I can’t tell you how many biographies and autobiographies of blues and rhythm and blues musicians I’ve read that within the first two paragraphs state: “And I didn’t want to pick cotton…” That was almost as big a motivating factor as their love of the music. If that’s where you grew up in that cotton picking world there were no other places to go; there were no factories and if you were going to leave you better have had a skill… and what’s a better portable skill than being a great slide blues guitar player? Most of those guys would play locally and then the bold ones, like Robert Johnson and Memphis Slim, would go up north. And even when they were up north, they’d go from city to city and introduce their style to that place.

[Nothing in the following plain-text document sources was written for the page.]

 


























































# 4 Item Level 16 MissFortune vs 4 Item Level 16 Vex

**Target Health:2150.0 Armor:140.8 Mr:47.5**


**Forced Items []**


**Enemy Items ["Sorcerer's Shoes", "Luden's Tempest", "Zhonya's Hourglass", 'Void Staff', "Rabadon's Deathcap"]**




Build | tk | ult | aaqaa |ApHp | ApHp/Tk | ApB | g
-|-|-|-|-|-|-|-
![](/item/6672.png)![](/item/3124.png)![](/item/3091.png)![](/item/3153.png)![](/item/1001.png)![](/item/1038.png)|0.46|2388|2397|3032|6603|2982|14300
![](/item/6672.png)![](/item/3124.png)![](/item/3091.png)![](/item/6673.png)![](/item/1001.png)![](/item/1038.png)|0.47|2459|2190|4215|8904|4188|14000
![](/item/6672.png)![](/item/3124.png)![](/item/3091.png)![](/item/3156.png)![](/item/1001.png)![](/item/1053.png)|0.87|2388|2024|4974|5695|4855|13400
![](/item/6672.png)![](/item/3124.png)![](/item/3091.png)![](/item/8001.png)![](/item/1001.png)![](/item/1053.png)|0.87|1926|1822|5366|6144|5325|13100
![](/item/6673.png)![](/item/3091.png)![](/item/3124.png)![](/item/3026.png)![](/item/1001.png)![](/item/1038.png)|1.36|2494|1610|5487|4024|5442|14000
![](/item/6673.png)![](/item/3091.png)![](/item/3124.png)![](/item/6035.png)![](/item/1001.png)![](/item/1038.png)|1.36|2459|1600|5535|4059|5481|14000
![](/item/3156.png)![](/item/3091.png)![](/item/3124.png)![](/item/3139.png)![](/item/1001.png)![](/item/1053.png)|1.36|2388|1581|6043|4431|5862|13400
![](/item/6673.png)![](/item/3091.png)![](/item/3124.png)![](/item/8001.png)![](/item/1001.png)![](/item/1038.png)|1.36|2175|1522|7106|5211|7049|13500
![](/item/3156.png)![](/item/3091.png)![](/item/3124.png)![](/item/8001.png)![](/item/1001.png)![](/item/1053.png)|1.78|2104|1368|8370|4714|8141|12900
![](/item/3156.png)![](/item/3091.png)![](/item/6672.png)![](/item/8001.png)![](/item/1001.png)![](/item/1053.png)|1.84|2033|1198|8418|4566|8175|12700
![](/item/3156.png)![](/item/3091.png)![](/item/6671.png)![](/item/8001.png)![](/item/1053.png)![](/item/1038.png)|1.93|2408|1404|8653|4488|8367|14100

Q. Have you loved this kind of music your whole life?
John Sayles: When I was fairly young I only heard straight rock ‘n’ roll. I grew up in the 50s. But definitely I also remember driving down south to visit relatives and the radio got an awful lot better once you got south of Baltimore or so. You started hearing stuff that you didn’t hear on normal radio; you started hearing gospel, raw gospel, and raw country and rockabilly. Patsy Cline I heard for the first time while driving south. So, all these sounds that were the roots of rock ‘n’ roll. So, yeah I was always interested but I really didn’t discover the blues or the gospel until I was 14 or 15-years-old.

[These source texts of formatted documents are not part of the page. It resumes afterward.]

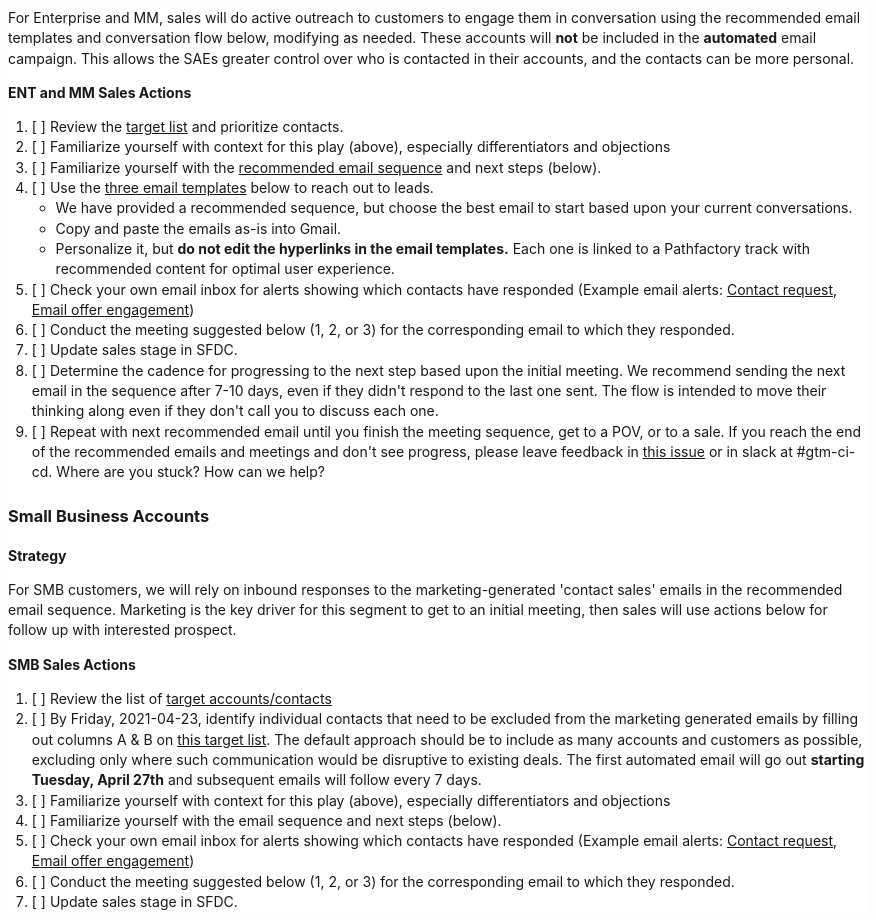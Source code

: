 For Enterprise and MM, sales will do active outreach to customers to engage them in conversation using the recommended email templates and conversation flow below, modifying as needed. These accounts will **not** be included in the **automated** email campaign. This allows the SAEs greater control over who is contacted in their accounts, and the contacts can be more personal.

**ENT and MM Sales Actions**

1. [ ] Review the [target list](https://docs.google.com/spreadsheets/d/1Wb1oumCp8vA7hwexQ-bKm37mDbj4rzwpLJ11TtJDh98/edit#gid=682218372) and prioritize contacts.
1. [ ] Familiarize yourself with context for this play (above), especially differentiators and objections
1. [ ] Familiarize yourself with the [recommended email sequence](#recommended-email-sequence-email-templates) and next steps (below).
1. [ ] Use the [three email templates](#recommended-email-sequence-email-templates) below to reach out to leads.
   * We have provided a recommended sequence, but choose the best email to start based upon your current conversations.
   * Copy and paste the emails as-is into Gmail.
   * Personalize it, but **do not edit the hyperlinks in the email templates.** Each one is linked to a Pathfactory track with recommended content for optimal user experience.
1. [ ] Check your own email inbox for alerts showing which contacts have responded (Example email alerts: [Contact request](https://example_company.com/example_company-com/marketing/demand-generation/campaigns/-/issues/1120#white_check_mark-lead-alert), [Email offer engagement](https://example_company.com/example_company-com/marketing/demand-generation/campaigns/-/issues/1135#sample-alert-email))
1. [ ] Conduct the meeting suggested below (1, 2, or 3) for the corresponding email to which they responded.
1. [ ] Update sales stage in SFDC.
1. [ ] Determine the cadence for progressing to the next step based upon the initial meeting. We recommend sending the next email in the sequence after 7-10 days, even if they didn't respond to the last one sent. The flow is intended to move their thinking along even if they don't call you to discuss each one.
1. [ ] Repeat with next recommended email until you finish the meeting sequence, get to a POV, or to a sale. If you reach the end of the recommended emails and meetings and don't see progress, please leave feedback in [this issue](https://example_company.com/example_company-com/marketing/strategic-marketing/product-marketing/-/issues/5095) or in slack at #gtm-ci-cd. Where are you stuck? How can we help?

### Small Business Accounts

**Strategy**

For SMB customers, we will rely on inbound responses to the marketing-generated 'contact sales' emails in the recommended email sequence. Marketing is the key driver for this segment to get to an initial meeting, then sales will use actions below for follow up with interested prospect.

**SMB Sales Actions**

1. [ ] Review the list of [target accounts/contacts](https://docs.google.com/spreadsheets/d/1Wb1oumCp8vA7hwexQ-bKm37mDbj4rzwpLJ11TtJDh98/edit#gid=1408744602)
1. [ ] By Friday, 2021-04-23, identify individual contacts that need to be excluded from the marketing generated emails by filling out columns A & B on [this target list](https://docs.google.com/spreadsheets/d/1Wb1oumCp8vA7hwexQ-bKm37mDbj4rzwpLJ11TtJDh98/edit#gid=1408744602). The default approach should be to include as many accounts and customers as possible, excluding only where such communication would be disruptive to existing deals. The first automated email will go out **starting Tuesday, April 27th** and subsequent emails will follow every 7 days.
1. [ ] Familiarize yourself with context for this play (above), especially differentiators and objections
1. [ ] Familiarize yourself with the email sequence and next steps (below).
1. [ ] Check your own email inbox for alerts showing which contacts have responded (Example email alerts: [Contact request](https://example_company.com/example_company-com/marketing/demand-generation/campaigns/-/issues/1120#white_check_mark-lead-alert),  [Email offer engagement](https://example_company.com/example_company-com/marketing/demand-generation/campaigns/-/issues/1135#sample-alert-email))
1. [ ] Conduct the meeting suggested below (1, 2, or 3) for the corresponding email to which they responded.
1. [ ] Update sales stage in SFDC.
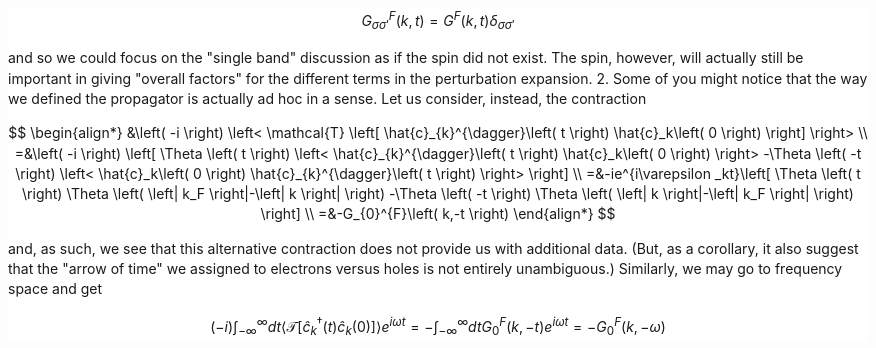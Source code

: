    $$ G_{\sigma \sigma '}^{F}\left( k,t \right) =G^F\left( k,t \right) \delta _{\sigma \sigma '}$$

   and so we could focus on the "single band" discussion as if the spin did not exist. The spin, however, will actually still be important in giving "overall factors" for the different terms in the perturbation expansion.
2. Some of you might notice that the way we defined the propagator is actually ad hoc in a sense. Let us consider, instead, the contraction

   $$
   \begin{align*}
       &\left( -i \right) \left< \mathcal{T} \left[ \hat{c}_{k}^{\dagger}\left( t \right) \hat{c}_k\left( 0 \right) \right] \right> \\
       =&\left( -i \right) \left[ \Theta \left( t \right) \left< \hat{c}_{k}^{\dagger}\left( t \right) \hat{c}_k\left( 0 \right) \right> -\Theta \left( -t \right) \left< \hat{c}_k\left( 0 \right) \hat{c}_{k}^{\dagger}\left( t \right) \right> \right] \\
       =&-ie^{i\varepsilon _kt}\left[ \Theta \left( t \right) \Theta \left( \left| k_F \right|-\left| k \right| \right) -\Theta \left( -t \right) \Theta \left( \left| k \right|-\left| k_F \right| \right) \right] \\
       =&-G_{0}^{F}\left( k,-t \right)
   \end{align*}
   $$

   and, as such, we see that this alternative contraction does not provide us with additional data. (But, as a corollary, it also suggest that the "arrow of time" we assigned to electrons versus holes is not entirely unambiguous.) Similarly, we may go to frequency space and get

   $$ \left( -i \right) \int_{-\infty}^{\infty}{dt\left< \mathcal{T} \left[ \hat{c}_{k}^{\dagger}\left( t \right) \hat{c}_k\left( 0 \right) \right] \right> e^{i\omega t}}=-\int_{-\infty}^{\infty}{dtG_{0}^{F}\left( k,-t \right) e^{i\omega t}}=-G_{0}^{F}\left( k,-\omega \right) $$
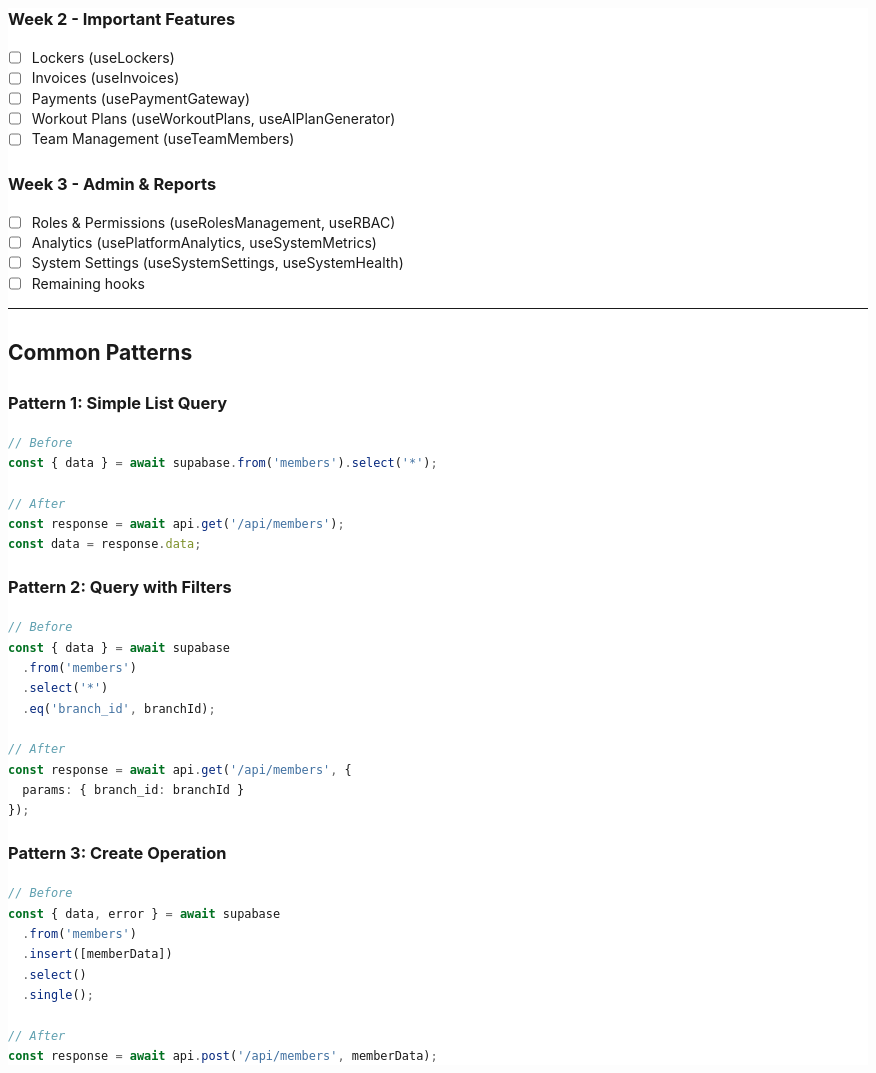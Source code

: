 ### Week 2 - Important Features
- [ ] Lockers (useLockers)
- [ ] Invoices (useInvoices)
- [ ] Payments (usePaymentGateway)
- [ ] Workout Plans (useWorkoutPlans, useAIPlanGenerator)
- [ ] Team Management (useTeamMembers)

### Week 3 - Admin & Reports
- [ ] Roles & Permissions (useRolesManagement, useRBAC)
- [ ] Analytics (usePlatformAnalytics, useSystemMetrics)
- [ ] System Settings (useSystemSettings, useSystemHealth)
- [ ] Remaining hooks

---

## Common Patterns

### Pattern 1: Simple List Query
```typescript
// Before
const { data } = await supabase.from('members').select('*');

// After
const response = await api.get('/api/members');
const data = response.data;
```

### Pattern 2: Query with Filters
```typescript
// Before
const { data } = await supabase
  .from('members')
  .select('*')
  .eq('branch_id', branchId);

// After
const response = await api.get('/api/members', {
  params: { branch_id: branchId }
});
```

### Pattern 3: Create Operation
```typescript
// Before
const { data, error } = await supabase
  .from('members')
  .insert([memberData])
  .select()
  .single();

// After
const response = await api.post('/api/members', memberData);
```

Q. How did you come to hear about Gary Clark Jr, who plays the young guitarist in the film?
John Sayles: It was really serendipitous. Our friend, Lewis Black, is the editor of the Alternative Weekly in Austin, and we told him what we were up to and he said: “Oh, you’ve got to meet Gary Clark.” He’d grown up in Austin and had started playing in clubs when he was 14, so we went down to hear him play during South By Southwest two years before we began the movie. He’s an amazing guitar player. He’d grown up with all these great musicians. After we met him, we sort of said: “Hang in there, and learn how to play while walking on furniture because if we get to make this movie you’re going to have to walk up on something.” Two years later we then signed him…. we couldn’t get the money in the first year, even with Danny Glover in the lead, so we decided to fund it ourselves.
Q. You’re also known for script writing and script doctoring. Have you been busy with that of late since the writers’ strike?
John Sayles: People have been asking me about Jurassic Park IV, which I worked on three years ago. I have no idea if they’re going to make it or not. And I wrote a really nice movie for James Cameron’s company called Brother Termite that’s about bald-headed aliens running The White House. So we’ll see.